---- Data to use
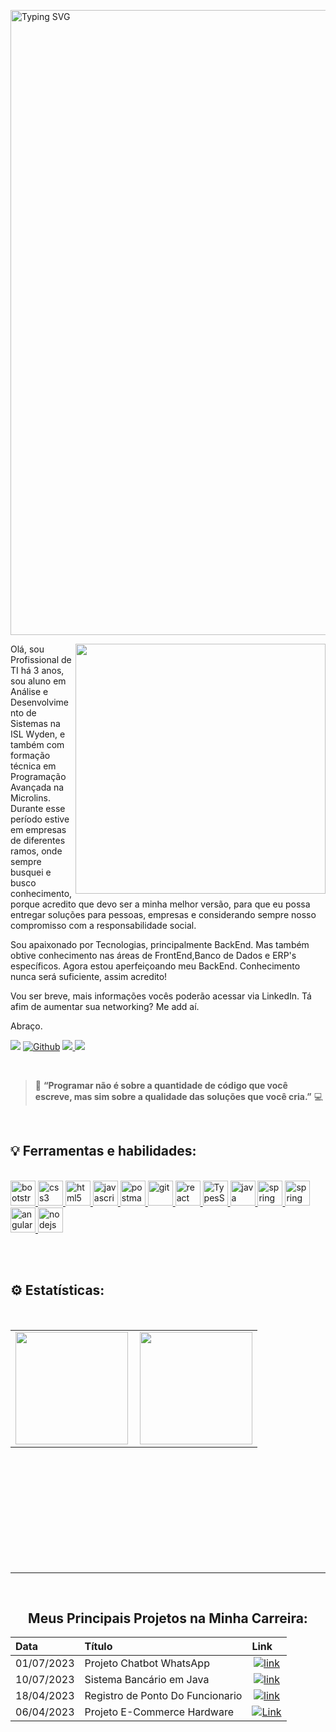 <div>

  <a href="https://git.io/typing-svg"><img src="https://readme-typing-svg.demolab.com?font=Shadows+Into+Light&pause=1000&color=3BF74E&width=435&lines=Bem+vindo+ao+meu+portif%C3%B3lio" alt="Typing SVG" style='width: 1000px;'/></a>

  <img src="https://media.giphy.com/media/VlqKzQ96z6nutbmsyx/giphy.gif" width="400px" align="right" />
</div>


Olá, sou Profissional de TI há 3 anos, sou aluno em Análise e Desenvolvimento de Sistemas na ISL Wyden,
e também com formação técnica em Programação Avançada na Microlins.
Durante esse período estive em empresas de diferentes ramos, onde sempre busquei e busco conhecimento,
porque acredito que devo ser a minha melhor versão, para que eu possa entregar soluções para pessoas,
empresas e considerando sempre nosso compromisso com a responsabilidade social.

Sou apaixonado por Tecnologias, principalmente BackEnd. Mas também obtive conhecimento nas áreas de
FrontEnd,Banco de Dados e ERP's específicos. Agora estou aperfeiçoando meu BackEnd.
Conhecimento nunca será suficiente, assim acredito! 

Vou ser breve, mais informações vocês poderão acessar via LinkedIn. Tá afim de aumentar sua networking? Me add aí.

Abraço.

<a href="https://www.linkedin.com/in/leonardo-2864471b7/" target="_blank"><img src="https://img.shields.io/badge/-LinkedIn-%230077B5?style=for-the-badge&logo=linkedin&logoColor=white"></a>
[![Github](https://img.shields.io/badge/Github-FFF?style=for-the-badge&logo=github&logoColor=0E76A8)](https://github.com/LeonardoRSantos/) <a href =  "mailto:leonardoworkbench@gmail.com"><img src="https://img.shields.io/badge/Gmail-D14836?style=for-the-badge&logo=gmail&logoColor=white" target="_blank"> </a><a href="https://wa.me/5598983554269" target="_blank"><img src="https://img.shields.io/badge/WhatsApp-25D366?style=for-the-badge&logo=whatsapp&logoColor=white"></a>


<br>

> 🚀 **“Programar não é sobre a quantidade de código que você escreve, mas sim sobre a qualidade das soluções que você cria.”** 💻

<br>

<h2 align="left">
  💡 Ferramentas e habilidades:
</h2>

<br>

<div>
  <a href="https://getbootstrap.com" target="_blank" rel="noreferrer">
    <img src="https://skillicons.dev/icons?i=bootstrap"
    alt="bootstrap" width="40" height="40" /> </a>   
  <a href="https://www.w3schools.com/css/" target="_blank" rel="noreferrer"> 
    <img src="https://skillicons.dev/icons?i=css" 
    alt="css3" width="40" height="40" /> </a> 
  <a href="https://www.w3.org/html/" target="_blank" rel="noreferrer"> <img
      src="https://skillicons.dev/icons?i=html"
      alt="html5" width="40" height="40" /> </a> 
  <a href="https://developer.mozilla.org/en-US/docs/Web/JavaScript" target="_blank" rel="noreferrer"> <img
      src="https://skillicons.dev/icons?i=js"
      alt="javascript" width="40" height="40" /> </a>     
  <a href="www.postman.com" target="_blank" rel="noreferrer"> 
    <img src="https://skillicons.dev/icons?i=postman"
    alt="postman" width="40" height="40" /> </a>
  <a href="https://git-scm.com" target="_blank" rel="noreferrer"> 
    <img src="https://skillicons.dev/icons?i=git"
    alt="git" width="40" height="40" /> </a>   
  <a href="https://reactjs.org/" target="_blank" rel="noreferrer"> 
    <img src="https://skillicons.dev/icons?i=react"
    alt="react" width="40" height="40" /> </a>     
  <a href="https://www.typescriptlang.org" target="_blank" rel="noreferrer"> 
    <img src="https://skillicons.dev/icons?i=ts"
    alt="TypesScript" width="40" height="40" /> </a>
  <a href="https://www.java.com" target="_blank" rel="noreferrer"> 
    <img src="https://skillicons.dev/icons?i=java"
    alt="java" width="40" height="40" /> </a>
  <a href="https://spring.io/" target="_blank" rel="noreferrer"> 
    <img src="https://skillicons.dev/icons?i=spring"
    alt="spring" width="40" height="40" /> </a>
  <a href="https://www.postgresql.org/" target="_blank" rel="noreferrer"> 
    <img src="https://skillicons.dev/icons?i=postgres"
    alt="spring" width="40" height="40" /> </a>
  <a href="https://angular.io/" target="_blank" rel="noreferrer"> 
    <img src="https://skillicons.dev/icons?i=angular"
    alt="angular" width="40" height="40" /> </a>
  <a href="https://nodejs.org/en" target="_blank" rel="noreferrer"> 
    <img src="https://skillicons.dev/icons?i=nodejs"
    alt="nodejs" width="40" height="40" /> </a>

</hr>

<br><br>

<h2>⚙️ Estatísticas:</h2>

<br>

<table>
   <tr>
      <td>
          <img height="180em"  src="https://github-readme-stats.vercel.app/api?username=LeonardoRSantos&show_icons=true&hide=contribs,prs&cache_seconds=86400&theme=blue-green"/>     
      </td>
    <td>
      <img height="180em"  align="right" src="https://github-readme-stats.vercel.app/api/top-langs/?username=LeonardoRSantos&layout=compact&langs_count=7&theme=blue-green"/>  
    </td>
 </tr>
</table>


<br><br><br><br><br><br><br><br><br><br>

<hr/>

<br>

<h2 align="center"> Meus Principais Projetos na Minha Carreira: </h2>

<div align="center">
<table>
  <thead>
    <tr align="left">
      <th>Data</th>
      <th>Título</th>
      <th>Link</th>
    </tr>
  </thead>
  <tbody align="left">
    <tr>
      <td>01/07/2023</td>
      <td>Projeto Chatbot WhatsApp</td>
      <td align="center">
        <a href="https://www.linkedin.com/feed/update/urn:li:activity:7102086409447968768/">
           <img align="center" alt="link" src="https://img.shields.io/badge/Link-30A3DC?style=for-the-badge">
        </a>
      </td>
    </tr>
    <tr>
      <td>10/07/2023</td>
      <td>Sistema Bancário em Java</td>
      <td align="center">
        <a href="https://www.linkedin.com/posts/leonardo-2864471b7_bank-appbank-java-activity-7101728452977831937-LMHI?utm_source=share&utm_medium=member_desktop">
           <img align="center" alt="link" src="https://img.shields.io/badge/Link-E94D5F?style=for-the-badge">
        </a>
      </td>
    </tr>
    <tr>
      <td>18/04/2023</td>
      <td>Registro de Ponto Do Funcionario</td>
      <td align="center">
        <a href="https://github.com/LeonardoRSantos/PontoFuncionarioJSF">
           <img align="center" alt="link" src="https://img.shields.io/badge/Link-30A3DC?style=for-the-badge">
        </a>
      </td>    
    </tr>
    <tr>
      <td>06/04/2023</td>
      <td>Projeto E-Commerce Hardware</td>
      <td align="center">
        <a href="https://github.com/LeonardoRSantos/E-commerceHardwareAngular">
           <img align="center" alt="Link" src="https://img.shields.io/badge/Link-E94D5F?style=for-the-badge">
        </a>
      </td>    
    </tr>
  </tbody>
  <tfoot></tfoot>
</table>
</div>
--------
What is needed is a word-for-word copy of the data, minus its pictures.

_Task solution_
 <div>

  <a href="https://git.io/typing-svg"><img src="https://readme-typing-svg.demolab.com?font=Shadows+Into+Light&pause=1000&color=3BF74E&width=435&lines=Bem+vindo+ao+meu+portif%C3%B3lio" alt="Typing SVG" style='width: 1000px;'/></a>

  <img src="https://media.giphy.com/media/VlqKzQ96z6nutbmsyx/giphy.gif" width="400px" align="right" />
</div>


Olá, sou Profissional de TI há 3 anos, sou aluno em Análise e Desenvolvimento de Sistemas na ISL Wyden,
e também com formação técnica em Programação Avançada na Microlins.
Durante esse período estive em empresas de diferentes ramos, onde sempre busquei e busco conhecimento,
porque acredito que devo ser a minha melhor versão, para que eu possa entregar soluções para pessoas,
empresas e considerando sempre nosso compromisso com a responsabilidade social.

Sou apaixonado por Tecnologias, principalmente BackEnd. Mas também obtive conhecimento nas áreas de
FrontEnd,Banco de Dados e ERP's específicos. Agora estou aperfeiçoando meu BackEnd.
Conhecimento nunca será suficiente, assim acredito! 

Vou ser breve, mais informações vocês poderão acessar via LinkedIn. Tá afim de aumentar sua networking? Me add aí.

Abraço.

<a href="https://www.linkedin.com/in/leonardo-2864471b7/" target="_blank"><img src="https://img.shields.io/badge/-LinkedIn-%230077B5?style=for-the-badge&logo=linkedin&logoColor=white"></a>
[![Github](https://img.shields.io/badge/Github-FFF?style=for-the-badge&logo=github&logoColor=0E76A8)](https://github.com/LeonardoRSantos/) <a href =  "mailto:leonardoworkbench@gmail.com"><img src="https://img.shields.io/badge/Gmail-D14836?style=for-the-badge&logo=gmail&logoColor=white" target="_blank"> </a><a href="https://wa.me/5598983554269" target="_blank"><img src="https://img.shields.io/badge/WhatsApp-25D366?style=for-the-badge&logo=whatsapp&logoColor=white"></a>


<br>

> 🚀 **“Programar não é sobre a quantidade de código que você escreve, mas sim sobre a qualidade das soluções que você cria.”** 💻

<br>

<h2 align="left">
  💡 Ferramentas e habilidades:
</h2>

<br>

<div>
  <a href="https://getbootstrap.com" target="_blank" rel="noreferrer">
    <img src="https://skillicons.dev/icons?i=bootstrap"
    alt="bootstrap" width="40" height="40" /> </a>   
  <a href="https://www.w3schools.com/css/" target="_blank" rel="noreferrer"> 
    <img src="https://skillicons.dev/icons?i=css" 
    alt="css3" width="40" height="40" /> </a> 
  <a href="https://www.w3.org/html/" target="_blank" rel="noreferrer"> <img
      src="https://skillicons.dev/icons?i=html"
      alt="html5" width="40" height="40" /> </a> 
  <a href="https://developer.mozilla.org/en-US/docs/Web/JavaScript" target="_blank" rel="noreferrer"> <img
      src="https://skillicons.dev/icons?i=js"
      alt="javascript" width="40" height="40" /> </a>     
  <a href="www.postman.com" target="_blank" rel="noreferrer"> 
    <img src="https://skillicons.dev/icons?i=postman"
    alt="postman" width="40" height="40" /> </a>
  <a href="https://git-scm.com" target="_blank" rel="noreferrer"> 
    <img src="https://skillicons.dev/icons?i=git"
    alt="git" width="40" height="40" /> </a>   
  <a href="https://reactjs.org/" target="_blank" rel="noreferrer"> 
    <img src="https://skillicons.dev/icons?i=react"
    alt="react" width="40" height="40" /> </a>     
  <a href="https://www.typescriptlang.org" target="_blank" rel="noreferrer"> 
    <img src="https://skillicons.dev/icons?i=ts"
    alt="TypesScript" width="40" height="40" /> </a>
  <a href="https://www.java.com" target="_blank" rel="noreferrer"> 
    <img src="https://skillicons.dev/icons?i=java"
    alt="java" width="40" height="40" /> </a>
  <a href="https://spring.io/" target="_blank" rel="noreferrer"> 
    <img src="https://skillicons.dev/icons?i=spring"
    alt="spring" width="40" height="40" /> </a>
  <a href="https://www.postgresql.org/" target="_blank" rel="noreferrer"> 
    <img src="https://skillicons.dev/icons?i=postgres"
    alt="spring" width="40" height="40" /> </a>
  <a href="https://angular.io/" target="_blank" rel="noreferrer"> 
    <img src="https://skillicons.dev/icons?i=angular"
    alt="angular" width="40" height="40" /> </a>
  <a href="https://nodejs.org/en" target="_blank" rel="noreferrer"> 
    <img src="https://skillicons.dev/icons?i=nodejs"
    alt="nodejs" width="40" height="40" /> </a>

</hr>

<br><br>

<h2>⚙️ Estatísticas:</h2>

<br>

<table>
   <tr>
      <td>
          <img height="180em"  src="https://github-readme-stats.vercel.app/api?username=LeonardoRSantos&show_icons=true&hide=contribs,prs&cache_seconds=86400&theme=blue-green"/>     
      </td>
    <td>
      <img height="180em"  align="right" src="https://github-readme-stats.vercel.app/api/top-langs/?username=LeonardoRSantos&layout=compact&langs_count=7&theme=blue-green"/>  
    </td>
 </tr>
</table>


<br><br><br><br><br><br><br><br><br><br>

<hr/>

<br>

<h2 align="center"> Meus Principais Projetos na Minha Carreira: </h2>

<div align="center">
<table>
  <thead>
    <tr align="left">
      <th>Data</th>
      <th>Título</th>
      <th>Link</th>
    </tr>
  </thead>
  <tbody align="left">
    <tr>
      <td>01/07/2023</td>
      <td>Projeto Chatbot WhatsApp</td>
      <td align="center">
        <a href="https://www.linkedin.com/feed/update/urn:li:activity:7102086409447968768/">
           <img align="center" alt="link" src="https://img.shields.io/badge/Link-30A3DC?style=for-the-badge">
        </a>
      </td>
    </tr>
    <tr>
      <td>10/07/2023</td>
      <td>Sistema Bancário em Java</td>
      <td align="center">
        <a href="https://www.linkedin.com/posts/leonardo-2864471b7_bank-appbank-java-activity-7101728452977831937-LMHI?utm_source=share&utm_medium=member_desktop">
           <img align="center" alt="link" src="https://img.shields.io/badge/Link-E94D5F?style=for-the-badge">
        </a>
      </td>
    </tr>
    <tr>
      <td>18/04/2023</td>
      <td>Registro de Ponto Do Funcionario</td>
      <td align="center">
        <a href="https://github.com/LeonardoRSantos/PontoFuncionarioJSF">
           <img align="center" alt="link" src="https://img.shields.io/badge/Link-30A3DC?style=for-the-badge">
        </a>
      </td>    
    </tr>
    <tr>
      <td>06/04/2023</td>
      <td>Projeto E-Commerce Hardware</td>
      <td align="center">
        <a href="https://github.com/LeonardoRSantos/E-commerceHardwareAngular">
           <img align="center" alt="Link" src="https://img.shields.io/badge/Link-E94D5F?style=for-the-badge">
        </a>
      </td>    
    </tr>
  </tbody>
  <tfoot></tfoot>
</table>
</div>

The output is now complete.